Bitlis’in yaşadığı her medeniyetten izler taşıdığını biliyoruz. Bunu dünyaya tanıtmak için de bir proje uygulanıyor.
Yanlışlar yapılmadı mı? Yapıldı elbette. Ancak makul ölçülerde muhataplarına anlatıldı.
Dışarıda yaşayıp buralarda yapılanları eleştirmek biraz farklı algılanıyor.
Buradan göç ettiğinizde modern çağa ayak uydurmak için gittiğinizi, ekonominizi daha iyi bir hale getirmek için gittiğinizi, kiminiz yoksulluktan, kiminiz eğitiminden, kiminiz karından soğuğundan kaçtınız.
Oysa burayı sevmekten hiç vazgeçmediniz.
Çünkü doymadığınız olsa da doğduğunuz topraklardı.
Bitlis için bir şey yapma hevesindeyseniz. Buradan bir şeyler alın. Burada bir şeyleriniz olsun. Sahiplenin. Ancak severken zarar vermeyin.
Çünkü burada Bitlis için çalışan bir ekip var. Belki sizin gibi veya sizin kadar sevmeyebilirler. Ancak zarar vermek yerine inşa etmeyi tercih ediyorlar.
İş insanlarımız bölgenin insanı için çeşitli yatırımlar yapıyor.
Bırakın da büryanı da, avşor’u da onlar yesin. Sen ısmarlamıyorsun. Gelen herkese ev sahipliği yapan birileri var. Onun için küçük düşüncelerle zarar vermeyin.

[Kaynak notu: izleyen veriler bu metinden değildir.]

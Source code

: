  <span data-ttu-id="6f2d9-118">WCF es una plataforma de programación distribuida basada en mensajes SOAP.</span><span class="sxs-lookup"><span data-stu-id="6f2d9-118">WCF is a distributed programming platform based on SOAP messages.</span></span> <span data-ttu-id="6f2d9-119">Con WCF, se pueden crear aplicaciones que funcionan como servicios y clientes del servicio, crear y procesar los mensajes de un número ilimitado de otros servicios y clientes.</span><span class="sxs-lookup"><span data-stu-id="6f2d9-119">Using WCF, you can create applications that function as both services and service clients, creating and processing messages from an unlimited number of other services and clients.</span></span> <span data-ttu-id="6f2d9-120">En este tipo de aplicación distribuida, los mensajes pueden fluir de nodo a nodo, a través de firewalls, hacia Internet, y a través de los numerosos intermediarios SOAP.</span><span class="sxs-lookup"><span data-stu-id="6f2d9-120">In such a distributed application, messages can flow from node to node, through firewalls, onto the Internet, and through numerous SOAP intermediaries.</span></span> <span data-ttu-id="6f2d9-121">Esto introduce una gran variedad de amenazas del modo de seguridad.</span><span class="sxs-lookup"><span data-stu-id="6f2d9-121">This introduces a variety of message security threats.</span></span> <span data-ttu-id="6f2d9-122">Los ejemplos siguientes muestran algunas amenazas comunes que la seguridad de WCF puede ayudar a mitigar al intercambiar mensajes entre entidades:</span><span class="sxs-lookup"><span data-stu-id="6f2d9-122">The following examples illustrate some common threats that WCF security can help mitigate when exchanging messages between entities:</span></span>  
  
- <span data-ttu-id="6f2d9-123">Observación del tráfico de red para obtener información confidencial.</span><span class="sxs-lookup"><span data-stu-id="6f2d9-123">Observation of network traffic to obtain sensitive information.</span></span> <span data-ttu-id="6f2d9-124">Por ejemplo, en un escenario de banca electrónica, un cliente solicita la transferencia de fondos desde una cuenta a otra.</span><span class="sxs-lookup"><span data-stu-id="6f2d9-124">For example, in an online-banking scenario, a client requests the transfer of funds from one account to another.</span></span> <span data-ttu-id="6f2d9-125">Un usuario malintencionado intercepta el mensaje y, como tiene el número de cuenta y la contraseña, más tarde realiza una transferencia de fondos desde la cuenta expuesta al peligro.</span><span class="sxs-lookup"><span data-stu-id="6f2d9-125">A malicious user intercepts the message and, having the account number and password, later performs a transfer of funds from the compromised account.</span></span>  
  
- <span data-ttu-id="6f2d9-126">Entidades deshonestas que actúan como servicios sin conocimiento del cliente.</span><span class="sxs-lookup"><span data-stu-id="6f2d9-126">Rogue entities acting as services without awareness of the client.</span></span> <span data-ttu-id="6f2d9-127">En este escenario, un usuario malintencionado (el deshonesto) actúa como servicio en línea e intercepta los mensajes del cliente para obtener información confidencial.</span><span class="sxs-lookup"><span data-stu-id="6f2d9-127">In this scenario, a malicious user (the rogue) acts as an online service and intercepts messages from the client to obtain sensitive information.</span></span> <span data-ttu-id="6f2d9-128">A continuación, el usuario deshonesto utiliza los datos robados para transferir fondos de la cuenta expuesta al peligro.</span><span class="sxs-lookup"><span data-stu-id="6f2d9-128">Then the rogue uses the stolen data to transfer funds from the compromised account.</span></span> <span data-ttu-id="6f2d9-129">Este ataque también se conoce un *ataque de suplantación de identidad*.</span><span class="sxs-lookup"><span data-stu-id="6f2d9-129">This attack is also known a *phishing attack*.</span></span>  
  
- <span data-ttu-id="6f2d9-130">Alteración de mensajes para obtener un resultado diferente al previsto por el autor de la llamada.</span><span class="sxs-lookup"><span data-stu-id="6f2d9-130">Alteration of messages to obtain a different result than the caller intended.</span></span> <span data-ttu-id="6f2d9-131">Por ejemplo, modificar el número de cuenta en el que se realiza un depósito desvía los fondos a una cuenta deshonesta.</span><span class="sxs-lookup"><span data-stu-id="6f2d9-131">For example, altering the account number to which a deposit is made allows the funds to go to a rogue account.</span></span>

Bitlis güzeldir, daha da güzel olacak. Biz halen kültürümüzü kaybetmeyen nadir Anadolu illerinden biriyiz.
Küçük yerlerde büyük dedikodular olur. Biz aslında büyüme derdinde değil, büyük dedikoduları bitirme derdindeyiz.
Severken bu tür eleştirilerinizle zarar vermeyin.